__EXTRACTED ENTRIES__:
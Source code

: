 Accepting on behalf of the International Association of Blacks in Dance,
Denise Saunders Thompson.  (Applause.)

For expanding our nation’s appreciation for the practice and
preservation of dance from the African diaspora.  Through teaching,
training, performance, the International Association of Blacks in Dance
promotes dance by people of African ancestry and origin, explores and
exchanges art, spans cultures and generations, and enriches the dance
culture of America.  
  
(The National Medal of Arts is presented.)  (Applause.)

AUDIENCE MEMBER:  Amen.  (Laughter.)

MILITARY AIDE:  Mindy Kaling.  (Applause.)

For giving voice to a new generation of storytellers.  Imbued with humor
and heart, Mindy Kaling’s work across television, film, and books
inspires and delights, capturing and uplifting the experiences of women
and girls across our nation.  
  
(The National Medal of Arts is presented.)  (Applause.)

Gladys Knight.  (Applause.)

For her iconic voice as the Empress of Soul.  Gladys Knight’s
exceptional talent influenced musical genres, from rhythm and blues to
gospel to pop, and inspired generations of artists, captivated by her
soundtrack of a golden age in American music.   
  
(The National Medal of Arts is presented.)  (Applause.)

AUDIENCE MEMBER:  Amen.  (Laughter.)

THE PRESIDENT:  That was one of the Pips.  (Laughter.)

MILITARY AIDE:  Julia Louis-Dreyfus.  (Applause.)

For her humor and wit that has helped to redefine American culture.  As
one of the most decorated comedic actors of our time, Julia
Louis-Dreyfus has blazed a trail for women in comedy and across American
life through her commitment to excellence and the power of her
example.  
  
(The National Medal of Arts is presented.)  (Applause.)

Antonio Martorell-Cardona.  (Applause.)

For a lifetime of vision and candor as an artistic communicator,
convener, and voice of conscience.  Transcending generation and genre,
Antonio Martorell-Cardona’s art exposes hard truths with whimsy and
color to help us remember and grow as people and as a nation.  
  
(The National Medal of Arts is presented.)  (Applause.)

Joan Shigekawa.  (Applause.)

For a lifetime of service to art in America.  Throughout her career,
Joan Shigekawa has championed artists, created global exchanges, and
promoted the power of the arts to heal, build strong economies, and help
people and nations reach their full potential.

__PROMPT__:
Copy the records above exactly, beginning at the line that contains "one of the most" and stopping after the line that contains "Antonio Martorell-Cardona’s art".

__TASK SOLUTION__:
one of the most decorated comedic actors of our time, Julia
Louis-Dreyfus has blazed a trail for women in comedy and across American
life through her commitment to excellence and the power of her
example.  
  
(The National Medal of Arts is presented.)  (Applause.)

Antonio Martorell-Cardona.  (Applause.)

For a lifetime of vision and candor as an artistic communicator,
convener, and voice of conscience.  Transcending generation and genre,
Antonio Martorell-Cardona’s art exposes hard truths with whimsy and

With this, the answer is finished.